WORK TO COMPLETE
Copy out all of the entries exactly as they appear.

DATA LISTING
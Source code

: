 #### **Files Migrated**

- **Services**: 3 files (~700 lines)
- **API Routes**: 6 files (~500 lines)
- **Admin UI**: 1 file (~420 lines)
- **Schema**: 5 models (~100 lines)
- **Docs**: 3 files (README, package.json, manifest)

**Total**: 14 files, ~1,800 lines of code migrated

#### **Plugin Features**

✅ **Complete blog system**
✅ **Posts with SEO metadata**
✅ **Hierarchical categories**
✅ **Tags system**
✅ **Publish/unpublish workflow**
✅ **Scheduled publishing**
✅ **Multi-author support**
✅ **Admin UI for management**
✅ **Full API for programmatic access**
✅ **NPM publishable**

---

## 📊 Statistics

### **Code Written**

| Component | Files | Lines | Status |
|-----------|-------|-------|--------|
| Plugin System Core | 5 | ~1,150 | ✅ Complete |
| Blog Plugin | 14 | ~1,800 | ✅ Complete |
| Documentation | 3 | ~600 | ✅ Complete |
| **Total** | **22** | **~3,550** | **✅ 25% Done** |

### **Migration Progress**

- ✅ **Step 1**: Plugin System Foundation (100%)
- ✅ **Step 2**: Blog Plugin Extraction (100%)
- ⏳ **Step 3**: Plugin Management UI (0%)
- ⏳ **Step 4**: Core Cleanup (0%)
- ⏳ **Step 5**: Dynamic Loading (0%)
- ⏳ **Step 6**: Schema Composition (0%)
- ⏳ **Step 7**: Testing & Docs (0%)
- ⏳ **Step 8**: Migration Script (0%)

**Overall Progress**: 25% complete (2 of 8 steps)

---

YOUR SOLUTION
Source code

: #### **Files Migrated**

- **Services**: 3 files (~700 lines)
- **API Routes**: 6 files (~500 lines)
- **Admin UI**: 1 file (~420 lines)
- **Schema**: 5 models (~100 lines)
- **Docs**: 3 files (README, package.json, manifest)

**Total**: 14 files, ~1,800 lines of code migrated

#### **Plugin Features**

✅ **Complete blog system**
✅ **Posts with SEO metadata**
✅ **Hierarchical categories**
✅ **Tags system**
✅ **Publish/unpublish workflow**
✅ **Scheduled publishing**
✅ **Multi-author support**
✅ **Admin UI for management**
✅ **Full API for programmatic access**
✅ **NPM publishable**

---

## 📊 Statistics

### **Code Written**

| Component | Files | Lines | Status |
|-----------|-------|-------|--------|
| Plugin System Core | 5 | ~1,150 | ✅ Complete |
| Blog Plugin | 14 | ~1,800 | ✅ Complete |
| Documentation | 3 | ~600 | ✅ Complete |
| **Total** | **22** | **~3,550** | **✅ 25% Done** |

### **Migration Progress**

- ✅ **Step 1**: Plugin System Foundation (100%)
- ✅ **Step 2**: Blog Plugin Extraction (100%)
- ⏳ **Step 3**: Plugin Management UI (0%)
- ⏳ **Step 4**: Core Cleanup (0%)
- ⏳ **Step 5**: Dynamic Loading (0%)
- ⏳ **Step 6**: Schema Composition (0%)
- ⏳ **Step 7**: Testing & Docs (0%)
- ⏳ **Step 8**: Migration Script (0%)

**Overall Progress**: 25% complete (2 of 8 steps)

---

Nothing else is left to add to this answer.